> _The problem_: Look through the entries below and extract exactly the lines from the one containing "- Verify credentials" through the one containing "is incorrectly configured.", ends included.

> _Raw data_:
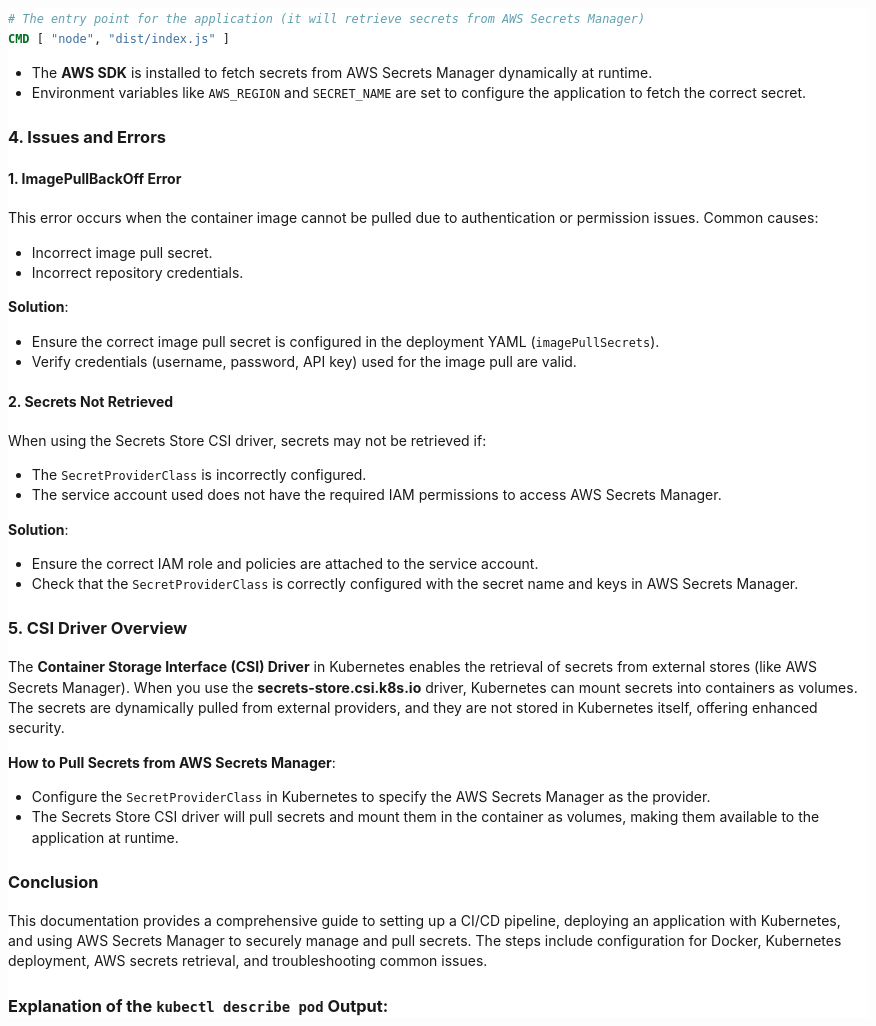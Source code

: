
 ```dockerfile
# The entry point for the application (it will retrieve secrets from AWS Secrets Manager)
CMD [ "node", "dist/index.js" ]
```

- The **AWS SDK** is installed to fetch secrets from AWS Secrets Manager dynamically at runtime.
- Environment variables like `AWS_REGION` and `SECRET_NAME` are set to configure the application to fetch the correct secret.
  
### 4. **Issues and Errors**
#### 1. **ImagePullBackOff Error**
This error occurs when the container image cannot be pulled due to authentication or permission issues. Common causes:
- Incorrect image pull secret.
- Incorrect repository credentials.

**Solution**:
- Ensure the correct image pull secret is configured in the deployment YAML (`imagePullSecrets`).
- Verify credentials (username, password, API key) used for the image pull are valid.

#### 2. **Secrets Not Retrieved**
When using the Secrets Store CSI driver, secrets may not be retrieved if:
- The `SecretProviderClass` is incorrectly configured.
- The service account used does not have the required IAM permissions to access AWS Secrets Manager.

**Solution**:
- Ensure the correct IAM role and policies are attached to the service account.
- Check that the `SecretProviderClass` is correctly configured with the secret name and keys in AWS Secrets Manager.

### 5. **CSI Driver Overview**
The **Container Storage Interface (CSI) Driver** in Kubernetes enables the retrieval of secrets from external stores (like AWS Secrets Manager). When you use the **secrets-store.csi.k8s.io** driver, Kubernetes can mount secrets into containers as volumes. The secrets are dynamically pulled from external providers, and they are not stored in Kubernetes itself, offering enhanced security.

**How to Pull Secrets from AWS Secrets Manager**:
- Configure the `SecretProviderClass` in Kubernetes to specify the AWS Secrets Manager as the provider.
- The Secrets Store CSI driver will pull secrets and mount them in the container as volumes, making them available to the application at runtime.

### Conclusion
This documentation provides a comprehensive guide to setting up a CI/CD pipeline, deploying an application with Kubernetes, and using AWS Secrets Manager to securely manage and pull secrets. The steps include configuration for Docker, Kubernetes deployment, AWS secrets retrieval, and troubleshooting common issues.



### Explanation of the `kubectl describe pod` Output:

> _Response below_:
- Verify credentials (username, password, API key) used for the image pull are valid.

#### 2. **Secrets Not Retrieved**
When using the Secrets Store CSI driver, secrets may not be retrieved if:
- The `SecretProviderClass` is incorrectly configured.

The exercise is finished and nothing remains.